2. Find a replacement that has a comparable level of skill, experience and knowledge to the local talent they have or would need.

Now for (1), there is almost no floor. You can get devs for five bucks an hour. For some people, it's the only way they can make any money, so they take it.

For (2), people will gravitate towards earning 10-30 % less than a local equivalent developer. Low prices drive up demand, and since there isn't that much supply of strong candidates, that drives up their fees. At the same time, the employer pays a bit of a tax in terms of time zone, proximity and cultural differences, which introduces overhead, so it can't quite reach the local salaries. But it can get pretty close.

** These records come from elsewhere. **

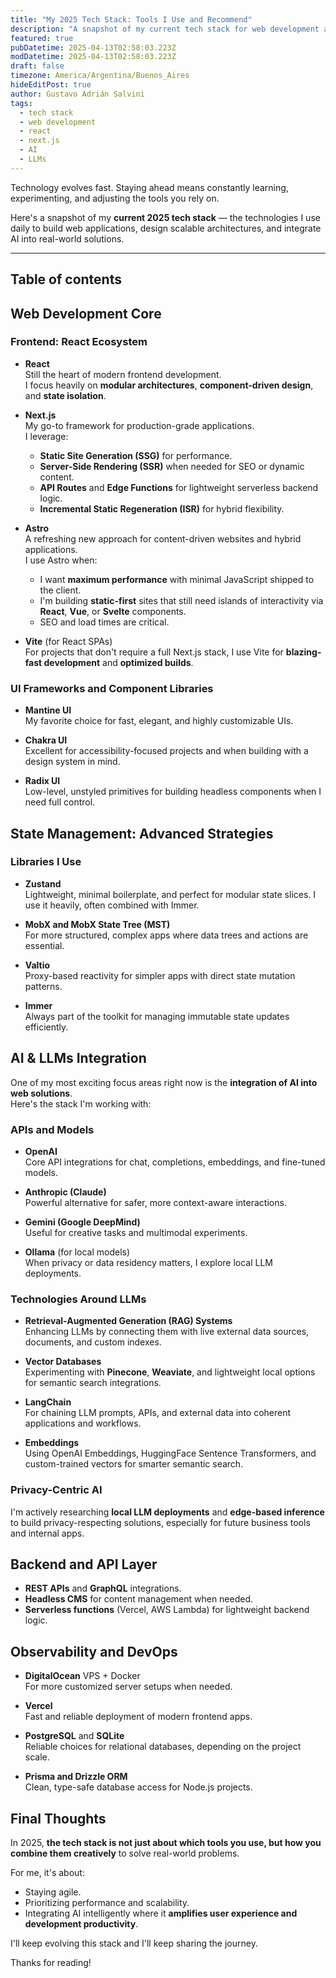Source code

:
 ```yaml
---
title: "My 2025 Tech Stack: Tools I Use and Recommend"
description: "A snapshot of my current tech stack for web development and AI integration."
featured: true
pubDatetime: 2025-04-13T02:58:03.223Z
modDatetime: 2025-04-13T02:58:03.223Z
draft: false
timezone: America/Argentina/Buenos_Aires
hideEditPost: true
author: Gustavo Adrián Salvini
tags:
  - tech stack
  - web development
  - react
  - next.js
  - AI
  - LLMs
---
```

Technology evolves fast. Staying ahead means constantly learning, experimenting, and adjusting the tools you rely on.

Here's a snapshot of my **current 2025 tech stack** — the technologies I use daily to build web applications, design scalable architectures, and integrate AI into real-world solutions.

---

## Table of contents

## Web Development Core

### Frontend: React Ecosystem

- **React**\
  Still the heart of modern frontend development.\
  I focus heavily on **modular architectures**, **component-driven design**, and **state isolation**.

- **Next.js**\
  My go-to framework for production-grade applications.\
  I leverage:
  - **Static Site Generation (SSG)** for performance.
  - **Server-Side Rendering (SSR)** when needed for SEO or dynamic content.
  - **API Routes** and **Edge Functions** for lightweight serverless backend logic.
  - **Incremental Static Regeneration (ISR)** for hybrid flexibility.

- **Astro**\
  A refreshing new approach for content-driven websites and hybrid applications.\
  I use Astro when:
  - I want **maximum performance** with minimal JavaScript shipped to the client.
  - I'm building **static-first** sites that still need islands of interactivity via **React**, **Vue**, or **Svelte** components.
  - SEO and load times are critical.

- **Vite** (for React SPAs)\
  For projects that don't require a full Next.js stack, I use Vite for **blazing-fast development** and **optimized builds**.

### UI Frameworks and Component Libraries

- **Mantine UI**\
  My favorite choice for fast, elegant, and highly customizable UIs.

- **Chakra UI**\
  Excellent for accessibility-focused projects and when building with a design system in mind.

- **Radix UI**\
  Low-level, unstyled primitives for building headless components when I need full control.

## State Management: Advanced Strategies

### Libraries I Use

- **Zustand**\
  Lightweight, minimal boilerplate, and perfect for modular state slices. I use it heavily, often combined with Immer.

- **MobX and MobX State Tree (MST)**\
  For more structured, complex apps where data trees and actions are essential.

- **Valtio**\
  Proxy-based reactivity for simpler apps with direct state mutation patterns.

- **Immer**\
  Always part of the toolkit for managing immutable state updates efficiently.

## AI & LLMs Integration

One of my most exciting focus areas right now is the **integration of AI into web solutions**.\
Here's the stack I'm working with:

### APIs and Models

- **OpenAI**\
  Core API integrations for chat, completions, embeddings, and fine-tuned models.

- **Anthropic (Claude)**\
  Powerful alternative for safer, more context-aware interactions.

- **Gemini (Google DeepMind)**\
  Useful for creative tasks and multimodal experiments.

- **Ollama** (for local models)\
  When privacy or data residency matters, I explore local LLM deployments.

### Technologies Around LLMs

- **Retrieval-Augmented Generation (RAG) Systems**\
  Enhancing LLMs by connecting them with live external data sources, documents, and custom indexes.

- **Vector Databases**\
  Experimenting with **Pinecone**, **Weaviate**, and lightweight local options for semantic search integrations.

- **LangChain**\
  For chaining LLM prompts, APIs, and external data into coherent applications and workflows.

- **Embeddings**\
  Using OpenAI Embeddings, HuggingFace Sentence Transformers, and custom-trained vectors for smarter semantic search.

### Privacy-Centric AI

I'm actively researching **local LLM deployments** and **edge-based inference** to build privacy-respecting solutions, especially for future business tools and internal apps.

## Backend and API Layer

- **REST APIs** and **GraphQL** integrations.
- **Headless CMS** for content management when needed.
- **Serverless functions** (Vercel, AWS Lambda) for lightweight backend logic.

## Observability and DevOps

- **DigitalOcean** VPS + Docker\
  For more customized server setups when needed.

- **Vercel**\
  Fast and reliable deployment of modern frontend apps.

- **PostgreSQL** and **SQLite**\
  Reliable choices for relational databases, depending on the project scale.

- **Prisma and Drizzle ORM**\
  Clean, type-safe database access for Node.js projects.

## Final Thoughts

In 2025, **the tech stack is not just about which tools you use, but how you combine them creatively** to solve real-world problems.

For me, it's about:
- Staying agile.
- Prioritizing performance and scalability.
- Integrating AI intelligently where it **amplifies user experience and development productivity**.

I'll keep evolving this stack and I'll keep sharing the journey.

Thanks for reading!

A lot of the outsourcing horror stories are (1). A lot of the actual success with outsourcing is, in my experience, (2).

I believe (1) is primarily responsible for these ebbs and flows you mention. The feedback loop for software development (in terms of whether it pays off economically) are _long_. That seems to force history to repeat all the time, because decision makers rarely see the consequences of their actions. The incoming generation of leadership did though. And then the generation after that didn't.

I think many companies intend to do (2) but find themselves in (1) because they try to force their assumptions about the mythical cost savings, which aren't actually there.

  • I've seen companies blatantly pursue the lowest possible hourly rate, kinda disregarding anything else (time zone difference, quality etc). I believe it comes from a procurement mindset (works for other areas, and probably taught in business school):

    1. One $unit of $resource from supplier A is cheaper than from supplier B.

    2. The price difference is sufficient to allocate a certain amount to dealing with quality issues (from lower efficiency to lawsuits).

    3. If it turns out the quality issues are higher than expected, switch to supplier B.

    The thing is, this doesn't work with software development. (2) has that pesky long feedback cycle. (3) typically is about equivalent to starting over from scratch.